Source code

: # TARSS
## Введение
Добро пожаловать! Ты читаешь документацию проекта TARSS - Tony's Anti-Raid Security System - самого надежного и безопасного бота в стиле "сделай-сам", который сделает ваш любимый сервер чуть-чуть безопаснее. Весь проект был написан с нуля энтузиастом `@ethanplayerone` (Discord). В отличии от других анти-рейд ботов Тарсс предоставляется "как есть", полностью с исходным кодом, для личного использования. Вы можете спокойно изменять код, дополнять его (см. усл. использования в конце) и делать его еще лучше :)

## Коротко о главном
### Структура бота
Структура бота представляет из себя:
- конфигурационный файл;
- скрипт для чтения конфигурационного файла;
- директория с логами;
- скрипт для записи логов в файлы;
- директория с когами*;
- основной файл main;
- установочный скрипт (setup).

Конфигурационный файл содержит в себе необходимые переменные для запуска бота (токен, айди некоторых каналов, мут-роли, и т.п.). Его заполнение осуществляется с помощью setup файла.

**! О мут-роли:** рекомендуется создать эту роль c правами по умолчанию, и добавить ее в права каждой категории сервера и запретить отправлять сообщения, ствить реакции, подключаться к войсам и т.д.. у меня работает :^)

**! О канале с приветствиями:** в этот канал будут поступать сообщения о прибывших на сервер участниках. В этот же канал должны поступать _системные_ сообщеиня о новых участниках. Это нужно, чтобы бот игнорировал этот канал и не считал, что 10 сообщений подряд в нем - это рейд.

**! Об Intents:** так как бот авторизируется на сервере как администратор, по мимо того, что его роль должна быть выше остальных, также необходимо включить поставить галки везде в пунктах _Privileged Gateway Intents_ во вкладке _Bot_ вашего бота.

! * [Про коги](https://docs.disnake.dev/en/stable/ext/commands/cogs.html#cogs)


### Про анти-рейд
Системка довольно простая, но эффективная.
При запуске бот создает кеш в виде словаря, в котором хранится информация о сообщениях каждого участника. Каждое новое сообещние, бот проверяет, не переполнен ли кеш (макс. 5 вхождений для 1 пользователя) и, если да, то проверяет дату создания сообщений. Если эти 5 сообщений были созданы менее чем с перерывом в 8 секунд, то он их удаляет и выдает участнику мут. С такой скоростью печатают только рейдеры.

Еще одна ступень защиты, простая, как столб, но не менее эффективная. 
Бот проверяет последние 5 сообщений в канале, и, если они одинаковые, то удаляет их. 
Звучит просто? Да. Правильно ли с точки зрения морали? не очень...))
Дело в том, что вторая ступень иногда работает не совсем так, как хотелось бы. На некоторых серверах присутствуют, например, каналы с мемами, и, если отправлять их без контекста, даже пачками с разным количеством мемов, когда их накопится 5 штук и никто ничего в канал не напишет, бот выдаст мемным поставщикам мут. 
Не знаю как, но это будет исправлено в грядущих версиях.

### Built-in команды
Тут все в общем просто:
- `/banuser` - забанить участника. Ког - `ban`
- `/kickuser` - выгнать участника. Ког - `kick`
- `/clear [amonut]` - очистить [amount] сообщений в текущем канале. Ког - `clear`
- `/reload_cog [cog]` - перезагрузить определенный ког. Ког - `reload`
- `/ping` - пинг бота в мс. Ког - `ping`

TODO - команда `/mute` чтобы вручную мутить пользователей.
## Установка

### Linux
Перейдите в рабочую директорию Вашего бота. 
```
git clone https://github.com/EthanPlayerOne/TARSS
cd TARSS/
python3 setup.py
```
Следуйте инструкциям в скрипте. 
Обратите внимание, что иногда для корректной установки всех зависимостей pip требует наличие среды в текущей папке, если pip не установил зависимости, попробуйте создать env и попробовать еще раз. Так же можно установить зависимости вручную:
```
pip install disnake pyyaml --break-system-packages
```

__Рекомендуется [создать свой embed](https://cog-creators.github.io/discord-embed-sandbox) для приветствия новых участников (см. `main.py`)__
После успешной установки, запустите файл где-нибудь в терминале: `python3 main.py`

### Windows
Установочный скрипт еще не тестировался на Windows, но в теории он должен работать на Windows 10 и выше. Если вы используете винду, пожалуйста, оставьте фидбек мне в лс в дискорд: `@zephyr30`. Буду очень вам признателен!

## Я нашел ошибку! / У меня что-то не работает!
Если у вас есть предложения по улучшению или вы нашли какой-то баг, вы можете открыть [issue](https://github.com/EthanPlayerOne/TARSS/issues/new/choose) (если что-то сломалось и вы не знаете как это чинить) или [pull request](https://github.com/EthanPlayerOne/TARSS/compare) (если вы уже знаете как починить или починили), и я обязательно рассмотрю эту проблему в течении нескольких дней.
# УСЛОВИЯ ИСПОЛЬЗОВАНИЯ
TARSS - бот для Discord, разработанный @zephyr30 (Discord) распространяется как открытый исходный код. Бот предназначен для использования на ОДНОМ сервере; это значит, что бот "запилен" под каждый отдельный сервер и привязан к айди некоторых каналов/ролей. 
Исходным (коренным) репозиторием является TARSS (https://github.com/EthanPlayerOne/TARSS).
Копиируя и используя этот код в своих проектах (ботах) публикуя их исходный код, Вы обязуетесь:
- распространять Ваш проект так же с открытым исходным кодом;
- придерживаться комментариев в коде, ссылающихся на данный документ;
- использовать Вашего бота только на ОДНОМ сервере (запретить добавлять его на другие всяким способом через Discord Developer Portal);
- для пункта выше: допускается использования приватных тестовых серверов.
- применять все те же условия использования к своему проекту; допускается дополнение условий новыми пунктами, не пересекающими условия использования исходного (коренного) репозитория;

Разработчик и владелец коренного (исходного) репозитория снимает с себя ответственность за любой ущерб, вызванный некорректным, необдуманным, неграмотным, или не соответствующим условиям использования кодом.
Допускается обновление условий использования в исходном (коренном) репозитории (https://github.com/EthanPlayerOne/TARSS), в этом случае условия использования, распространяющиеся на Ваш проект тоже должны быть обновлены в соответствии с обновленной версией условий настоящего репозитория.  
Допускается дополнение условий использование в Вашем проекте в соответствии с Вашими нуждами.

*YOUR OBJECTIVE*: Within the data above, the lines from the one with "### Built-in команды" to the one with "## Я нашел ошибку!" must be repeated exactly; no other line belongs in the answer.

*RESPONSE BELOW*:
### Built-in команды
Тут все в общем просто:
- `/banuser` - забанить участника. Ког - `ban`
- `/kickuser` - выгнать участника. Ког - `kick`
- `/clear [amonut]` - очистить [amount] сообщений в текущем канале. Ког - `clear`
- `/reload_cog [cog]` - перезагрузить определенный ког. Ког - `reload`
- `/ping` - пинг бота в мс. Ког - `ping`

TODO - команда `/mute` чтобы вручную мутить пользователей.
## Установка

### Linux
Перейдите в рабочую директорию Вашего бота. 
```
git clone https://github.com/EthanPlayerOne/TARSS
cd TARSS/
python3 setup.py
```
Следуйте инструкциям в скрипте. 
Обратите внимание, что иногда для корректной установки всех зависимостей pip требует наличие среды в текущей папке, если pip не установил зависимости, попробуйте создать env и попробовать еще раз. Так же можно установить зависимости вручную:
```
pip install disnake pyyaml --break-system-packages
```

__Рекомендуется [создать свой embed](https://cog-creators.github.io/discord-embed-sandbox) для приветствия новых участников (см. `main.py`)__
После успешной установки, запустите файл где-нибудь в терминале: `python3 main.py`

### Windows
Установочный скрипт еще не тестировался на Windows, но в теории он должен работать на Windows 10 и выше. Если вы используете винду, пожалуйста, оставьте фидбек мне в лс в дискорд: `@zephyr30`. Буду очень вам признателен!

## Я нашел ошибку! / У меня что-то не работает!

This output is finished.